- Directed by: Ashwini Chaudhary
- Written by: Kumud Chaudhary Sanjay Chauhan
- Produced by: Sanjay Reddy, Parth Arora, Saket Bahl, Karan Grover
- Starring: Om Puri Revathi Gul Panag Sanjay Suri Yashpal Sharma
- Edited by: Arvind Tyagi
- Music by: Lalit Sen
- Distributed by: Dream Boat Entertainment Pvt Ltd and Fundamental Films
- Release date: 7 November 2003;
- Running time: 126 minutes
- Country: India
- Language: Hindi

= Dhoop =

Dhoop (transl. Sunshine; /hi/) is a 2003 Indian drama film directed by Ashwini Chaudhary, based on the Battle of Tiger Hill. Actress Gul Panag made her Bollywood debut with this film.
The film stars Om Puri and Revathi and is loosely based on Captain Anuj Nayyar, MVC and his family.

==Plot==
The movie is based on the events surrounding the death of Honorable Capt Anuj Nayyar, MVC of 17 Jat Regiment of the Indian Army, who was martyred in operations against Pakistani Army soldiers, in the southwest sector of Tiger Hill on 5 July 1999 as part of the Kargil conflict.
The story of the Kapoor family in the film depicts the real events that happened in the lives of the Nayyar family.

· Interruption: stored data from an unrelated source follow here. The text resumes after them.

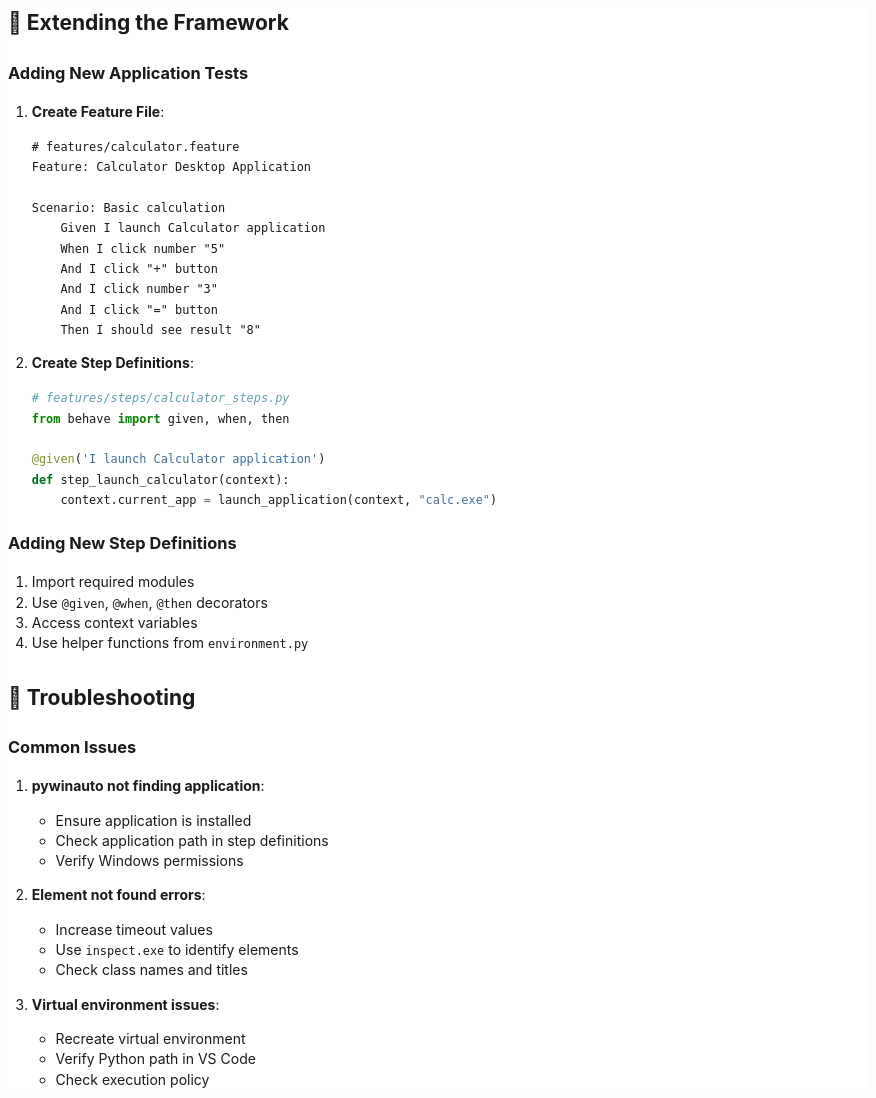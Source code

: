 ## 🎯 Extending the Framework

### Adding New Application Tests

1. **Create Feature File**:
   ```gherkin
   # features/calculator.feature
   Feature: Calculator Desktop Application
   
   Scenario: Basic calculation
       Given I launch Calculator application
       When I click number "5"
       And I click "+" button
       And I click number "3"
       And I click "=" button
       Then I should see result "8"
   ```

2. **Create Step Definitions**:
   ```python
   # features/steps/calculator_steps.py
   from behave import given, when, then
   
   @given('I launch Calculator application')
   def step_launch_calculator(context):
       context.current_app = launch_application(context, "calc.exe")
   ```

### Adding New Step Definitions

1. Import required modules
2. Use `@given`, `@when`, `@then` decorators
3. Access context variables
4. Use helper functions from `environment.py`

## 🚨 Troubleshooting

### Common Issues

1. **pywinauto not finding application**:
   - Ensure application is installed
   - Check application path in step definitions
   - Verify Windows permissions

2. **Element not found errors**:
   - Increase timeout values
   - Use `inspect.exe` to identify elements
   - Check class names and titles

3. **Virtual environment issues**:
   - Recreate virtual environment
   - Verify Python path in VS Code
   - Check execution policy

Capt Rohit Kapoor is a young officer in the 17 Jat Regiment of the Indian Army.
His father Prof. Suresh Kumar Kapoor, is a professor of economics at the Delhi School of Economics. His mother Sarita Kapoor, is a librarian at the Delhi University Central Library. He is engaged to be married to Pihu Verma.

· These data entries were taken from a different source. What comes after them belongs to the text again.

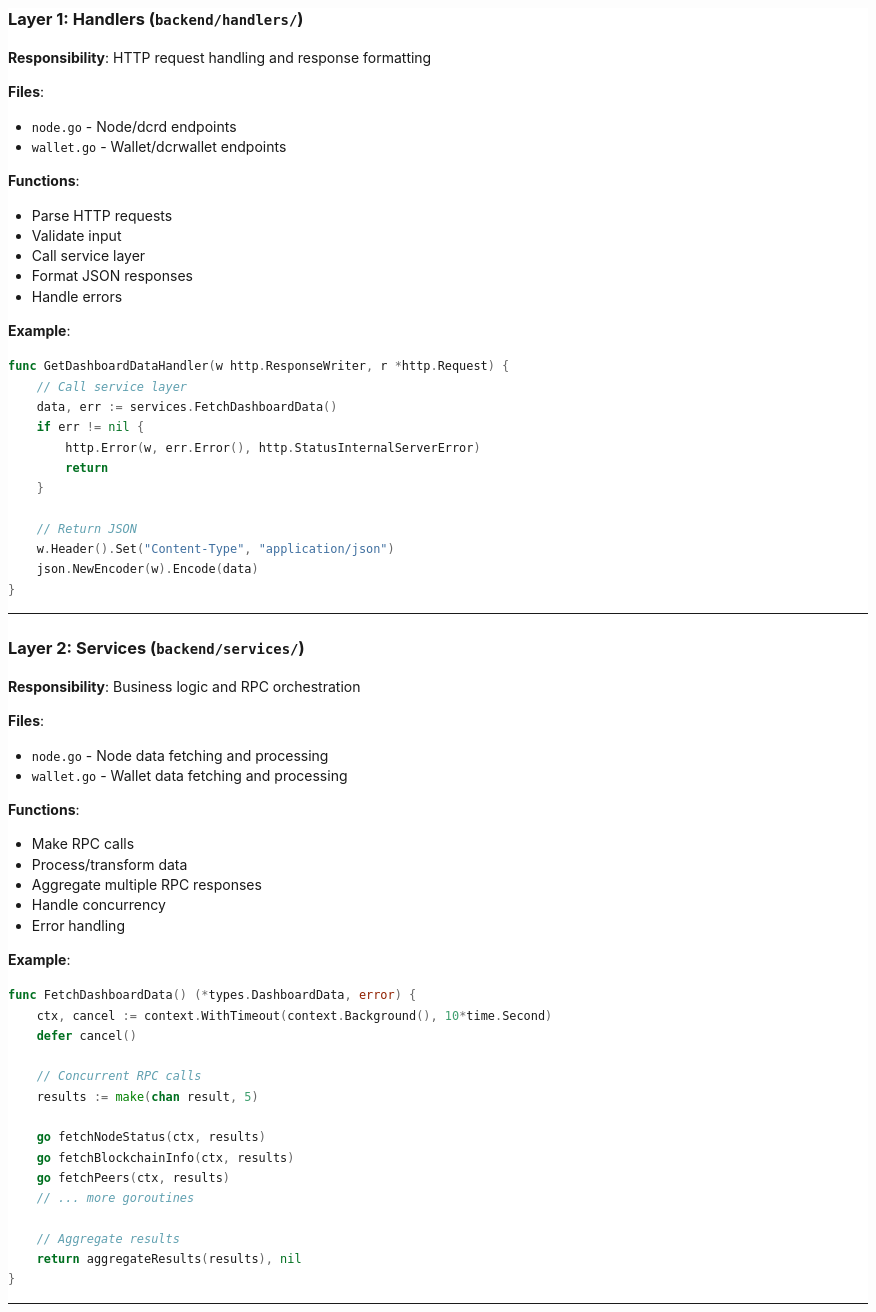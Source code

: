 ### Layer 1: Handlers (`backend/handlers/`)

**Responsibility**: HTTP request handling and response formatting

**Files**:
- `node.go` - Node/dcrd endpoints
- `wallet.go` - Wallet/dcrwallet endpoints

**Functions**:
- Parse HTTP requests
- Validate input
- Call service layer
- Format JSON responses
- Handle errors

**Example**:
```go
func GetDashboardDataHandler(w http.ResponseWriter, r *http.Request) {
    // Call service layer
    data, err := services.FetchDashboardData()
    if err != nil {
        http.Error(w, err.Error(), http.StatusInternalServerError)
        return
    }
    
    // Return JSON
    w.Header().Set("Content-Type", "application/json")
    json.NewEncoder(w).Encode(data)
}
```

---

### Layer 2: Services (`backend/services/`)

**Responsibility**: Business logic and RPC orchestration

**Files**:
- `node.go` - Node data fetching and processing
- `wallet.go` - Wallet data fetching and processing

**Functions**:
- Make RPC calls
- Process/transform data
- Aggregate multiple RPC responses
- Handle concurrency
- Error handling

**Example**:
```go
func FetchDashboardData() (*types.DashboardData, error) {
    ctx, cancel := context.WithTimeout(context.Background(), 10*time.Second)
    defer cancel()
    
    // Concurrent RPC calls
    results := make(chan result, 5)
    
    go fetchNodeStatus(ctx, results)
    go fetchBlockchainInfo(ctx, results)
    go fetchPeers(ctx, results)
    // ... more goroutines
    
    // Aggregate results
    return aggregateResults(results), nil
}
```

---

The storyline of the movie takes place between 1999 and 2002, beginning with the death of Captain Kapoor while successfully defeating insurgents and personnel of Pakisthani army and paramilitary to capture Pt 4875 on the western side of Tiger Hill, Kargil.

The news is a huge shock to his family, and the first half of the film portrays their attempts to cope with their grief. They receive messages of condolence from various high government officials as they attempt to come to terms with their loss.

As compensation for the loss of their son, the government allots them a franchise for running a petrol pump. Mrs. Savita Kapoor is aghast at such an offer, and the family is not inclined to avail of this compensation. However, after a visit from Major Kaul, Capt. Kapoor's immediate senior in the Regiment, Prof. Kapoor and Pihu feel it might be a worthy site to commemorate the memory of Rohit and decide to take up the offer. Savita gets convinced by her husband, Prof. Kapoor.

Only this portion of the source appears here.